▶ **Problem to work on**:
Print, exactly as they appear in the listing below, the lines from the line with "URL: calendar.html" to the line with "August 25, 2025", with both end lines kept.

▶ **Task material**:
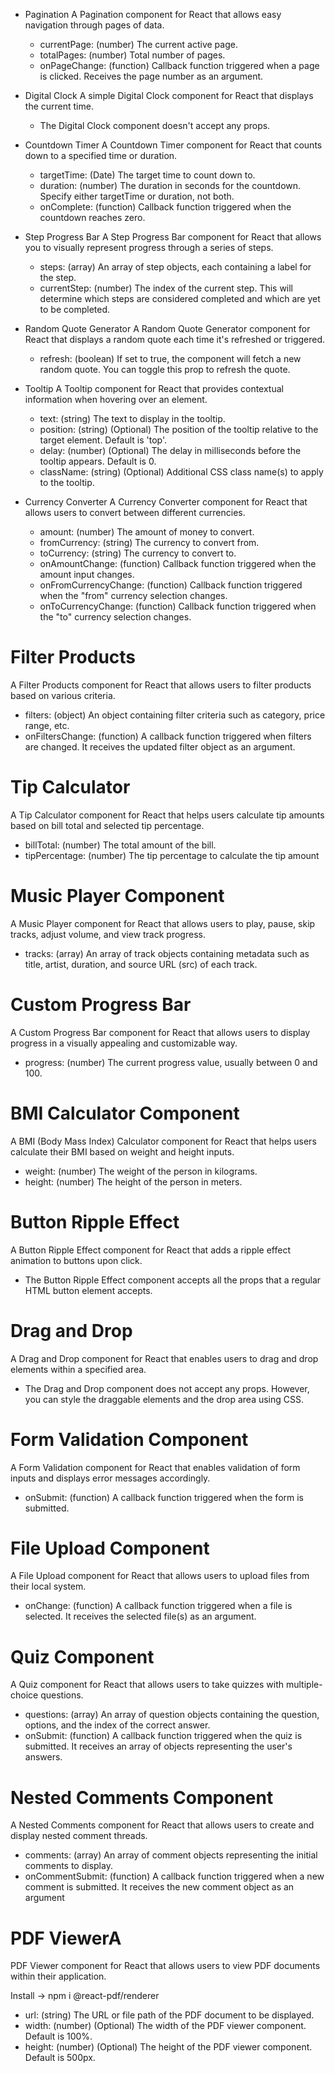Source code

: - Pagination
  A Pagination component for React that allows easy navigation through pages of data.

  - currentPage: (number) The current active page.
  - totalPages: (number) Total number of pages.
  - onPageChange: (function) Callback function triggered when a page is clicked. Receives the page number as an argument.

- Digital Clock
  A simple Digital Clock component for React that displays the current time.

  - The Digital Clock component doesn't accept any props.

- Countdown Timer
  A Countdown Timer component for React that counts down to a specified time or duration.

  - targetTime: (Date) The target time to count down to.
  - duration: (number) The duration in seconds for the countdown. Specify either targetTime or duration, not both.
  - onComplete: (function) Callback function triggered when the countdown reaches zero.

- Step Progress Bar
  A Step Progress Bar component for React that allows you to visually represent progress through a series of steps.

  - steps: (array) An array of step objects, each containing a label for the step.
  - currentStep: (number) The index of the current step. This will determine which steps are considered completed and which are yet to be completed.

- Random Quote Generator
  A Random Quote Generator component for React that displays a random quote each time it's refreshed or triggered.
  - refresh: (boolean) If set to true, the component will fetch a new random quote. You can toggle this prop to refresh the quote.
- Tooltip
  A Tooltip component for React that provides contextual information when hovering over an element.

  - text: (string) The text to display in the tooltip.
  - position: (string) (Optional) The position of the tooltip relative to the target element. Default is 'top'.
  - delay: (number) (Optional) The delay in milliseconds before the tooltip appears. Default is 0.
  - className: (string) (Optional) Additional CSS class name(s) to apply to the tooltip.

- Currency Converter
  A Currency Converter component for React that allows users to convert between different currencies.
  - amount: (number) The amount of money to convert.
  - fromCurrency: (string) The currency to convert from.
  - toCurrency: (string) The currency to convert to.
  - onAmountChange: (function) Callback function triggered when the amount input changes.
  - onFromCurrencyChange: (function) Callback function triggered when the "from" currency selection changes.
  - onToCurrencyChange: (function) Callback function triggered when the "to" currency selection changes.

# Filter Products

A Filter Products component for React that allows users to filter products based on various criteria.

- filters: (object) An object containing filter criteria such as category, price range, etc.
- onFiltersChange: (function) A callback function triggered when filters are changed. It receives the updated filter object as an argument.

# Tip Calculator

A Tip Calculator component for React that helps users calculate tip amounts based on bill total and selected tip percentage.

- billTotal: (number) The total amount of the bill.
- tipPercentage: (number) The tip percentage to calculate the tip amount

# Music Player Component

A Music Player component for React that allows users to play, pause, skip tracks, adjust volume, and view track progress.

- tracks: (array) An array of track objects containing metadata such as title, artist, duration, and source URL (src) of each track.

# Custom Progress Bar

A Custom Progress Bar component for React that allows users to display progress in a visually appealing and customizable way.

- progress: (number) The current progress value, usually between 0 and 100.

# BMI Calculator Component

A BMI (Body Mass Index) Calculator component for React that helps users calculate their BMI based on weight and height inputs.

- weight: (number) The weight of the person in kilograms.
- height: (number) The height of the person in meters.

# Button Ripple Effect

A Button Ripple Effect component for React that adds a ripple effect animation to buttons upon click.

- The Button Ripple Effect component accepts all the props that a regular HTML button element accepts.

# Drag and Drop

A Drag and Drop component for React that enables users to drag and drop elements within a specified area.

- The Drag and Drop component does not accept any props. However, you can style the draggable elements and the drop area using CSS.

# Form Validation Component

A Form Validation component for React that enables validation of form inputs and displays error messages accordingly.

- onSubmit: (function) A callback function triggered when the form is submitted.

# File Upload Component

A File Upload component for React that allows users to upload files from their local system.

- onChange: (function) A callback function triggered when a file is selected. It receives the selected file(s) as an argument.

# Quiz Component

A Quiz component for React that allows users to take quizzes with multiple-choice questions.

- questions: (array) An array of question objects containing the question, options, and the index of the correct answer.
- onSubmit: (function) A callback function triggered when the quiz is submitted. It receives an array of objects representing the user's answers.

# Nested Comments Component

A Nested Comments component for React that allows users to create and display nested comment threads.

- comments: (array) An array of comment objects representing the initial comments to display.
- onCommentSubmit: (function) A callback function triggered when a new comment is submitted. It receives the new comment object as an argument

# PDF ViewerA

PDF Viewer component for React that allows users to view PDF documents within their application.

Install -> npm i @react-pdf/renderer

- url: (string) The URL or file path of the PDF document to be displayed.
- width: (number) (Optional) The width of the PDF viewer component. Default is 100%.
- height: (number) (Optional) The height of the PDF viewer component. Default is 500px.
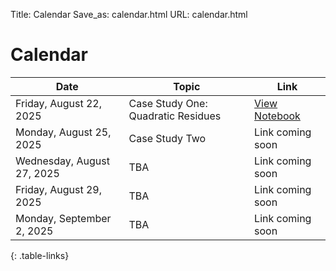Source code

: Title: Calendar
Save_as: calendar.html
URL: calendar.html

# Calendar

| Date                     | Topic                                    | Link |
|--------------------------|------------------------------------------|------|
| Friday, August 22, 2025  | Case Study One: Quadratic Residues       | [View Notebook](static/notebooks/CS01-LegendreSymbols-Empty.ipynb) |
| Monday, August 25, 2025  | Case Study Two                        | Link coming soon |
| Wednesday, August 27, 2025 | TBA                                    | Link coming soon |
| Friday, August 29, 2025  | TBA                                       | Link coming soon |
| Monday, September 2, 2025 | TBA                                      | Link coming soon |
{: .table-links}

▶ **Solution to the problem**:
URL: calendar.html

# Calendar

| Date                     | Topic                                    | Link |
|--------------------------|------------------------------------------|------|
| Friday, August 22, 2025  | Case Study One: Quadratic Residues       | [View Notebook](static/notebooks/CS01-LegendreSymbols-Empty.ipynb) |
| Monday, August 25, 2025  | Case Study Two                        | Link coming soon |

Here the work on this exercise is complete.